— Подумать только, мам, и тогда писали книжки для мальчиков! — воскликнул одиннадцатилетний Андерс, когда она читала ему вслух однотомное собрание саг Форнальда[764].
Унсет была искренне убеждена, что саги далеко превосходят популярную литературу и по части увлекательных сюжетов. Теперь она сама писала книгу для детей — «Сигурд и его храбрые друзья». И приводила малоизвестную сагу о Торгильсе{111} в качестве еще одного примера того, «с каким мастерством древние авторы саг передавали речь ребенка, умели посмотреть на происходящее его глазами. На страницах саг перед нами проходит целая процессия хорошеньких девочек, храбрых, милых, рыцарственных мальчиков, а также трудных строптивцев и настоящих маленьких разбойников»[765].
Больше всего она любила побродить по Бруклинскому мосту, а потом сесть на скамейку и курить, глядя на реку. Однако той зимой мост закрыли для пешеходов в связи с резким увеличением движения речного транспорта из-за войны. Унсет пришлось выбрать для своих прогулок соседние улицы. Ее особенно привлекли лавки итальянских зеленщиков на Блекер-стрит: «А еще здесь можно было приобрести кролика или козленка»[766]. Обычно она сама готовила себе обед — чаще всего потому, что, когда она заканчивала работу, идти куда-либо было уже поздно. В случае же если удавалось купить у итальянцев кролика, она, практичная по натуре, варила рагу, которого хватало на несколько дней. Тогда можно было работать почти без помех, только время от времени разогревая еду.
Когда не намечалось важных встреч и норвежские журналисты не обращались с просьбами выступить по радио, дни Унсет были заполнены чтением, творчеством, прогулками и «разговорами» с черепахами — писательница купила четырех. Изредка она спускалась в гостиную отеля — обычно чтобы разложить пасьянс. От Ханса вестей почти не было, да и нельзя сказать, чтобы его редкие письма радовали ее. А после налета на Перл-Харбор письма из Норвегии и Швеции вообще перестали доходить. Скрашивали жизнь Унсет маленькие посылки с апельсинами, которые присылала ее новая подруга из Флориды, писательница Марджори Роулингс, а также письма с приветами от Хоуп Аллен, к которым нередко добавлялись цветы и черенки. «Ты не представляешь себе, как я обрадовалась твоим цветам», — не уставала повторять Унсет Хоуп Аллен. В письмах речь чаще всего идет о цветах и суевериях, обсуждается и ход войны. Известно ли Хоуп, что Италии пришлось вывести из обращения марку с Гитлером и Муссолини? Потому что итальянцы почему-то плевали не на ту сторону…[767] Цветы, которые ей присылали, Унсет обычно ставила рядом с фотографиями Андерса и Моссе.

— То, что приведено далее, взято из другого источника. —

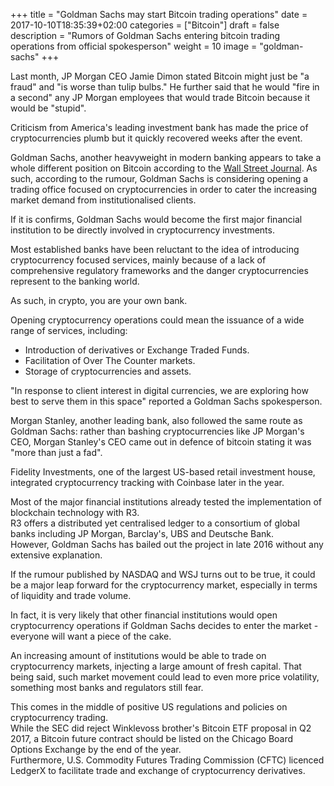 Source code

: +++
title = "Goldman Sachs may start Bitcoin trading operations"
date = 2017-10-10T18:35:39+02:00
categories = ["Bitcoin"]
draft = false
description = "Rumors of Goldman Sachs entering bitcoin trading operations from official spokesperson"
weight = 10
image = "goldman-sachs"
+++

Last month, JP Morgan CEO Jamie Dimon stated Bitcoin might just be "a fraud" and "is worse than tulip bulbs." He further said that he would "fire in a second" any JP Morgan employees that would trade Bitcoin because it would be "stupid".

Criticism from America's leading investment bank has made the price of cryptocurrencies plumb but it quickly recovered weeks after the event.

Goldman Sachs, another heavyweight in modern banking appears to take a whole different position on Bitcoin according to the [Wall Street Journal](https://www.wsj.com/articles/goldman-sachs-explores-a-new-world-trading-bitcoin-1506959128). As such, according to the rumour, Goldman Sachs is considering opening a trading office focused on cryptocurrencies in order to cater the increasing market demand from institutionalised clients. 

If it is confirms, Goldman Sachs would become the first major financial institution to be directly involved in cryptocurrency investments.

Most established banks have been reluctant to the idea of introducing cryptocurrency focused services, mainly because of a lack of comprehensive regulatory frameworks and the danger cryptocurrencies represent to the banking world.

As such, in crypto, you are your own bank.

Opening cryptocurrency operations could mean the issuance of a wide range of services, including:

* Introduction of derivatives or Exchange Traded Funds.
* Facilitation of Over The Counter markets.
* Storage of cryptocurrencies and assets.

"In response to client interest in digital currencies, we are exploring how best to serve them in this space" reported a Goldman Sachs spokesperson. 

Morgan Stanley, another leading bank, also followed the same route as Goldman Sachs: rather than bashing cryptocurrencies like JP Morgan's CEO, Morgan Stanley's CEO came out in defence of bitcoin stating it was "more than just a fad".

Fidelity Investments, one of the largest US-based retail investment house, integrated cryptocurrency tracking with Coinbase later in the year. 

Most of the major financial institutions already tested the implementation of blockchain technology with R3.  
R3 offers a distributed yet centralised ledger to a consortium of global banks including JP Morgan, Barclay's, UBS and Deutsche Bank.    
However, Goldman Sachs has bailed out the project in late 2016 without any extensive explanation.

If the rumour published by NASDAQ and WSJ turns out to be true, it could be a major leap forward for the cryptocurrency market, especially in terms of liquidity and trade volume.

In fact, it is very likely that other financial institutions would open cryptocurrency operations if Goldman Sachs decides to enter the market - everyone will want a piece of the cake.

An increasing amount of institutions would be able to trade on cryptocurrency markets, injecting a large amount of fresh capital. That being said, such market movement could lead to even more price volatility, something most banks and regulators still fear.

This comes in the middle of positive US regulations and policies on cryptocurrency trading.  
While the SEC did reject Winklevoss brother's Bitcoin ETF proposal in Q2 2017, a Bitcoin future contract should be listed on the Chicago Board Options Exchange by the end of the year.  
Furthermore, U.S. Commodity Futures Trading Commission (CFTC) licenced LedgerX to facilitate trade and exchange of cryptocurrency derivatives.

Новости с родины приходили с большим запозданием. Помимо прочего, Сигрид узнала, что Нини Ролл Анкер и Карин Бойе ушли из жизни. Шведская поэтесса, которую Сигрид считала родственной душой, покончила с собой, сведения относительно обстоятельств смерти старинной подруги были довольно противоречивыми. Однако у Нини было слабое здоровье. Оставалось только гадать, скольких друзей Сигрид больше никогда не увидит. Она поверяла свои тревоги и тоску по родине Хоуп Аллен. Тревожиться приходилось не только за старых, но и за молодых. Например, за племянницу Шарлотту и ее жениха Мартина Блиннхейма, томящегося в немецком концлагере. С друзьями Андерса и Ханса тоже могло случиться что угодно — большинство так или иначе участвовали в Сопротивлении.

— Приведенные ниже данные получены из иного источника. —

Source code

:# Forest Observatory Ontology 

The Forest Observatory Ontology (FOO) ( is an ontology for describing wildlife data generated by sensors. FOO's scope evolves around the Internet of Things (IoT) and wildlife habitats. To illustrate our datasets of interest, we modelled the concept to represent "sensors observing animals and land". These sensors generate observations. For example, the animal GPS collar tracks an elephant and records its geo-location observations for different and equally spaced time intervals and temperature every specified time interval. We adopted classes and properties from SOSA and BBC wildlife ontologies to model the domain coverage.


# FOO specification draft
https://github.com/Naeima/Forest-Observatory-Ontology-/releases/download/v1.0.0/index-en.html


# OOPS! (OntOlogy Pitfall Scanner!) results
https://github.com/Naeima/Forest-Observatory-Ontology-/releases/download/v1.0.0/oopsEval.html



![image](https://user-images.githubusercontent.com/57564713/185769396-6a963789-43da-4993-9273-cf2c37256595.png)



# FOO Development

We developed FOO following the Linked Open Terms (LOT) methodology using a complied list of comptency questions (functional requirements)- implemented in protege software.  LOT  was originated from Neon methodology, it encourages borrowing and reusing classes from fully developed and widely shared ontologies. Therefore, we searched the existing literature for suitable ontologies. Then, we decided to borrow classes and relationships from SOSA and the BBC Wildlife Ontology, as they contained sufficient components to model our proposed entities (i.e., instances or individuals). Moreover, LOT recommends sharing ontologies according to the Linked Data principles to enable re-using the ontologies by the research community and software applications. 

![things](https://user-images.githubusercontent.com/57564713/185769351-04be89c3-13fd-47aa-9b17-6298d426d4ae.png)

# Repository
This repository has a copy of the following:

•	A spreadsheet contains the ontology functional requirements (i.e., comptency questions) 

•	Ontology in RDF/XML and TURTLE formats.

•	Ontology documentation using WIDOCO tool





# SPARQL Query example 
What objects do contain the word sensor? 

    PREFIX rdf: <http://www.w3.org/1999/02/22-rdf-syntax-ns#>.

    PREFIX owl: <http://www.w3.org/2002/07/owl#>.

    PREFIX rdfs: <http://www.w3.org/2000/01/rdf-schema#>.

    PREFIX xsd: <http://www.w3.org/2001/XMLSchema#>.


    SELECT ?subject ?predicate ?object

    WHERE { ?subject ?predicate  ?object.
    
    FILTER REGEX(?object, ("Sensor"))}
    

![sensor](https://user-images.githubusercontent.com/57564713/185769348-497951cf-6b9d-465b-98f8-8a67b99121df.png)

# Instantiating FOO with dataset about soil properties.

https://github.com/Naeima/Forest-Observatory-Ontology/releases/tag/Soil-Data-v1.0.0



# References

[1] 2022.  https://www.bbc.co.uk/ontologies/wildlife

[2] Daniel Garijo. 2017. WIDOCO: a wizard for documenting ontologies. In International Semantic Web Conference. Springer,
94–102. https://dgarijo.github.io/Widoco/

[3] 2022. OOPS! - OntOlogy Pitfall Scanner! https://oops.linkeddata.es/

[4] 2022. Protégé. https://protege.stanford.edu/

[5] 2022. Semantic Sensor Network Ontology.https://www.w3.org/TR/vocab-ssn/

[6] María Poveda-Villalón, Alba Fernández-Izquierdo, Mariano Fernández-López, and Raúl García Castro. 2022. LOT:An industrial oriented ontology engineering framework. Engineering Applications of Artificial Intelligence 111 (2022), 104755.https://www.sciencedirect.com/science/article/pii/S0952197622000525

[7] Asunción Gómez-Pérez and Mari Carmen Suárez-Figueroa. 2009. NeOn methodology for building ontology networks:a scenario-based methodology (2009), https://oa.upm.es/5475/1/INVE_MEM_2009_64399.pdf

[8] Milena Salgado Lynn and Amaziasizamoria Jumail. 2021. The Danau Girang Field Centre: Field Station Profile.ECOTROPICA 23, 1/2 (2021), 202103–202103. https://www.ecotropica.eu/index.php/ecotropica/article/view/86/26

Унсет получила известие, что лучший друг Ханса Уле Хенрик Му, которого она сама когда-то учила ухаживать за цветами, арестован. Какое-то время его держали в концлагере Грини, а потом послали в Заксенхаузен. Тревога и беспокойство питали ее пламенные выступления против немцев, страх превращался в ярость. Писательница работала над громкой статьей о «Гитлере и десяти заповедях» и не упускала случая разразиться гневной тирадой. Напрасно Кнопф старался убедить ее оставить это дело: «Не понимаю, что публикации подобного рода могут дать писателю твоего масштаба», — писал он, в очередной раз уговаривая Унсет вернуться к художественному творчеству.
Сигрид Унсет оправдывалась обязанностями по отношению к тем, кого она именовала «норвежской общественностью»[768]. Ей было не впервой действовать наперекор советам своего влиятельного друга, однако Бланш и Альфред Кнопфы по-прежнему приглашали ее к себе и стремились познакомить с ведущими американскими интеллектуалами.